> To do:
Whenever "command" appears in a line, please copy that line from the data.
===== Supplied material
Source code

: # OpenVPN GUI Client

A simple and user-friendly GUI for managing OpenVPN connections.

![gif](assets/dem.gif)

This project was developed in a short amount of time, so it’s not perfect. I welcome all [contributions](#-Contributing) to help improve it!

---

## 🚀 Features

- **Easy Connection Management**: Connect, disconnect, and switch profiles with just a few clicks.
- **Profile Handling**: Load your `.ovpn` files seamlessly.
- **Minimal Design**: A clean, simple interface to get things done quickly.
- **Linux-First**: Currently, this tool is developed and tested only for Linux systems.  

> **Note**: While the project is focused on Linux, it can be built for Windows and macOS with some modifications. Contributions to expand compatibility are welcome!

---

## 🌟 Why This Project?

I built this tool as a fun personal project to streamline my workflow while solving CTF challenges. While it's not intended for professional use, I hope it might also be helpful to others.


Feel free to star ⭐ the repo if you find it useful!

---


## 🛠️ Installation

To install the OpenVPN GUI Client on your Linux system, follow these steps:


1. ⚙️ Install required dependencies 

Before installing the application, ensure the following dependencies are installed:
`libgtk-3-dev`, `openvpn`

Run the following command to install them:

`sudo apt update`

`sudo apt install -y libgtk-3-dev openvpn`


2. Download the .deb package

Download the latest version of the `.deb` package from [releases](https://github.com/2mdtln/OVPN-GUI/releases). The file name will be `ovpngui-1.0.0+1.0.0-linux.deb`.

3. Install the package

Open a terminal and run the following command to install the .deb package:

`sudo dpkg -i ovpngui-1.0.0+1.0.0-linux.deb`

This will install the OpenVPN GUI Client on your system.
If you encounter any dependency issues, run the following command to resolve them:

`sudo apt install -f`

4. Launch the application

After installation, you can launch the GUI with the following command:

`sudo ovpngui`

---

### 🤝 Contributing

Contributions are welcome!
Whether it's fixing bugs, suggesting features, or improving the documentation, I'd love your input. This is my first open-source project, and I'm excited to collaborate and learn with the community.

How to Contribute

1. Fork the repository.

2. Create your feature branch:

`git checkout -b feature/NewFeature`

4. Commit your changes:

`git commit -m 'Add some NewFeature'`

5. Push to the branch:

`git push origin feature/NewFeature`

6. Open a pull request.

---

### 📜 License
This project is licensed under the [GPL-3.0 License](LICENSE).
==========
> Response to this exercise:
Run the following command to install them:
Open a terminal and run the following command to install the .deb package:
If you encounter any dependency issues, run the following command to resolve them:
After installation, you can launch the GUI with the following command:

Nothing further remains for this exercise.